Resolutions Are Not Goals. They Are Translations of Needs.

“I’m going to work out 3x a week” can be connected to a desire for strength or self-respect. Or it may be avoiding, for example, the feeling of not being good enough.

New Year serves orientation. We sort, take stock, prioritize.

Goals help by making the diffuse concrete. They can provide direction, focus, a sense of agency.

The shadow side appears where goals become stand-ins. Where “I must…” is louder than “I need…”

Where optimization replaces the language in which needs become feelable in the first place. Because resolutions are not goals. They are translations. Under pressure, New Year quickly becomes a stage for strategies:

We build a program that soothes. We write a list that provides stability. We define metrics so that the unclear becomes concrete.

That’s not wrong, when it serves to give more space to a felt need.

Sometimes it can also serve to avoid uncomfortable feelings. Then it often sounds like this:

◽️ “This year I’m going to push through.” (and become inwardly rigid) ◽️ “I can’t waste any more time.” (and lose contact with myself) ◽️ “Once I’ve achieved that, I’ll feel better.” (and postpone aliveness into the future) ◽️ “I just need to get better organized.” (and tune out what’s actually missing)

But needs don’t thrive on checklists. They thrive on (self-)contact.

Because: well-being is not a stable state, but a balancing act between poles, where frustration is structurally built in.

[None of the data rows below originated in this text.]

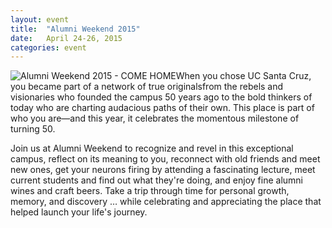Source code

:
```yaml
---
layout: event
title:  "Alumni Weekend 2015"
date:   April 24-26, 2015
categories: event
---
```

![Alumni Weekend 2015 - COME HOME]({{site.url}}/css/assets/images/aw.jpg)When you chose UC Santa Cruz, you became part of a network of true originalsfrom the rebels and visionaries who founded the campus 50 years ago to the bold thinkers of today who are charting audacious paths of their own. This place is part of who you are—and this year, it celebrates the momentous milestone of turning 50. 

Join us at Alumni Weekend to recognize and revel in this exceptional campus, reflect on its meaning to you, reconnect with old friends and meet new ones, get your neurons firing by attending a fascinating lecture, meet current students and find out what they're doing, and enjoy fine alumni wines and craft beers. Take a trip through time for personal growth, memory, and discovery … while celebrating and appreciating the place that helped launch your life's journey.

Every decision strengthens something and leaves something else wanting.

What can bring relief, without having to do anything “right”: maybe the most important resolution isn’t “more discipline,” but a better question.

Not: > “What am I going to commit to?” But rather: < “Which need wants a good place (again)?”

Three questions for the start of the year:

  1. If I translate my resolution: what am I hoping for, beyond the outcome?
  2. Which pole is strengthened by this goal, and which pole is (for now) frustrated? Can I honor that without devaluing it?
  3. How would I notice that I’m not just performing, but being nourished?

Good resolutions aren’t the ones you “push through.” They’re the ones that bring you back into relationship: with what you need, and with what you also have to let go of to get there.